Она подошла к офицерам, поздоровалась с Тимохиным:
– Привет, Саня!
Достала сигарету, спросила:
– Кто даст прикурить даме?
Старший лейтенант чиркнул спичкой:
– Для тебя, Катя, все что угодно!
Женщина сощурила в меру подкрашенные глаза:
– Да? Тогда приходи вечером в гости! Посидим, шампанского выпьем. Ну, а потом я скажу тебе, что мне угодно!
И рассмеялась:
– Ну как, Саша? Придешь?
Вперед выступил Шестаков:
– Он, Катюша, не сможет! Видишь ли, в наряд заступает, меня меняет. А вот я, как сменюсь, весь к твоим услугам. Все розы возле штаба пехоты оборву и брошу к твоим ногам.

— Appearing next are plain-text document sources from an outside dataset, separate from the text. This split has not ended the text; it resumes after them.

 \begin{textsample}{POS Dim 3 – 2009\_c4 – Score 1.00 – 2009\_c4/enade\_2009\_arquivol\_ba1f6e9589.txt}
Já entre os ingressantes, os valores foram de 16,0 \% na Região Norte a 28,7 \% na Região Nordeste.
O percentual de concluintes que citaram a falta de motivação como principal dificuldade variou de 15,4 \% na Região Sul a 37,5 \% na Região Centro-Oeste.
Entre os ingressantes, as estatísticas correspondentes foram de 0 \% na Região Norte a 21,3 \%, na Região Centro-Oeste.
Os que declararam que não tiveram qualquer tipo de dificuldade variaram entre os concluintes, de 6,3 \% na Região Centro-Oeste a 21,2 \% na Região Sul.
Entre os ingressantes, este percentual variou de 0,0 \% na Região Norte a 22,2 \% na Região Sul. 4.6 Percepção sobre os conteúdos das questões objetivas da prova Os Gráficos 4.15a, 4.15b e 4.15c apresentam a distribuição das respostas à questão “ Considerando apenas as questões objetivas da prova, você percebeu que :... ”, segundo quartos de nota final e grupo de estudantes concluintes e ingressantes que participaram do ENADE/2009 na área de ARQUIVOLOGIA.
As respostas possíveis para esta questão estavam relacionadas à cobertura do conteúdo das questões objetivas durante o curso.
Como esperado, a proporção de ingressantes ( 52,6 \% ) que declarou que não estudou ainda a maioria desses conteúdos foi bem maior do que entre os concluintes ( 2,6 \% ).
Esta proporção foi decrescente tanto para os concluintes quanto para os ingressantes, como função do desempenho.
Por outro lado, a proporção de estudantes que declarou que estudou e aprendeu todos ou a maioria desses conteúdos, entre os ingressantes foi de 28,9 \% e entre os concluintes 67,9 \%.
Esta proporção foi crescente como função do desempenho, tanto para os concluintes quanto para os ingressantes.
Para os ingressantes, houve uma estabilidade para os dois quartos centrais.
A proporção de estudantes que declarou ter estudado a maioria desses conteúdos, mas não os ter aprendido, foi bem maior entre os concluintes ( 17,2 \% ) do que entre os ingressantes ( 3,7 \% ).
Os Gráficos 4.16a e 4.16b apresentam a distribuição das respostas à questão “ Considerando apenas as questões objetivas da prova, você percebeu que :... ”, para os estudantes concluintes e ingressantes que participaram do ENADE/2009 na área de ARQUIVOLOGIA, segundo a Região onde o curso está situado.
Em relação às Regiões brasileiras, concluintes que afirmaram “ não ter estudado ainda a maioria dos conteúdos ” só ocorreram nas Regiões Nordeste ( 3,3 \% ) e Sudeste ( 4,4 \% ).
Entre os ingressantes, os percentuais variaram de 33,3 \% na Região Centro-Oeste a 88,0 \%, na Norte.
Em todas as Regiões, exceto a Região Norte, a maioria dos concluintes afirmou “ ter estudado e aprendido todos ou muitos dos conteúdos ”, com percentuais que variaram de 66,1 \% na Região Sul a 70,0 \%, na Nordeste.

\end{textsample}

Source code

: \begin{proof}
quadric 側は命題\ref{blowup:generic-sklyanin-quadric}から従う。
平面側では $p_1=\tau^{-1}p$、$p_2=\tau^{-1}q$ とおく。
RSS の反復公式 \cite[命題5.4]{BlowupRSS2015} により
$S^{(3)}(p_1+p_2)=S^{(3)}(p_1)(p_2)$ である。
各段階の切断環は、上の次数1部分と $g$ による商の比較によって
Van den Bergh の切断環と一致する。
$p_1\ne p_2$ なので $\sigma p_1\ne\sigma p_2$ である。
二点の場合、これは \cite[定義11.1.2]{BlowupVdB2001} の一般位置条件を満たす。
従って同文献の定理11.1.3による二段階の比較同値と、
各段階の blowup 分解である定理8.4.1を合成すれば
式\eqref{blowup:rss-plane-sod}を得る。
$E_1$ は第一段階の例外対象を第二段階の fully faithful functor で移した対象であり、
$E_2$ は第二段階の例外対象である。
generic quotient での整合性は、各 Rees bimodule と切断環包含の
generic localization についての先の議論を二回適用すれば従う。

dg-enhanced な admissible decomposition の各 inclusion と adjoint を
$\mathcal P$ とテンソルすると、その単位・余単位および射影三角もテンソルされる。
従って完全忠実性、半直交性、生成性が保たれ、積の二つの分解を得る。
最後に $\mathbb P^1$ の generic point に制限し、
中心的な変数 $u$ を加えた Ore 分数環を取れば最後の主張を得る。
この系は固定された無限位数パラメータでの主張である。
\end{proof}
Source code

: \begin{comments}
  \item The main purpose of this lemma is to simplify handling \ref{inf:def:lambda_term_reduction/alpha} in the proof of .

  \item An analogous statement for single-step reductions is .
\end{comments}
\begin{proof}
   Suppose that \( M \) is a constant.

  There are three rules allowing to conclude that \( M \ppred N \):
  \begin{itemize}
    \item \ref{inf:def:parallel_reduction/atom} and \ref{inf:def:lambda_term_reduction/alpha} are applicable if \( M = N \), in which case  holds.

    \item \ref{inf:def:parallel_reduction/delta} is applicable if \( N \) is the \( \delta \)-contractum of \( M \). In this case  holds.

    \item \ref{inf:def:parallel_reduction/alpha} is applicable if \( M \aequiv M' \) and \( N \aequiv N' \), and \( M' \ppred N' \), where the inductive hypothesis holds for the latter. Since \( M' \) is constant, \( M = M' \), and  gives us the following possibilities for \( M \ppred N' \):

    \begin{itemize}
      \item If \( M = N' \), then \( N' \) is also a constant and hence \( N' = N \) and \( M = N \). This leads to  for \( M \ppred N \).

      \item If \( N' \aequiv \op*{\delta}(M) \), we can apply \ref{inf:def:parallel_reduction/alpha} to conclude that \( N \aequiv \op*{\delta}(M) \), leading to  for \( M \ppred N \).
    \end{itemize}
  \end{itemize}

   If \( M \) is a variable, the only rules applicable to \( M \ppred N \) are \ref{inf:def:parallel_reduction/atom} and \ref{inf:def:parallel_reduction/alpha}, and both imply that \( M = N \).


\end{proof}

– Дурное дело, я имею в виду оборвать цветы, нехитрое. Сложнее найти путь к сердцу дамы без подарков.
– Так можно и без цветов...
Екатерина вздохнула:
– Эх, Вадик, Вадик, ты с виду мужик ничего, а вот любовник, видимо, никудышный!
– Откуда тебе знать?
– Да видела позавчера утром, как тебя Вера Сайфулина из дома чуть ли не веником выгнала. Что, не угодил Верунчику?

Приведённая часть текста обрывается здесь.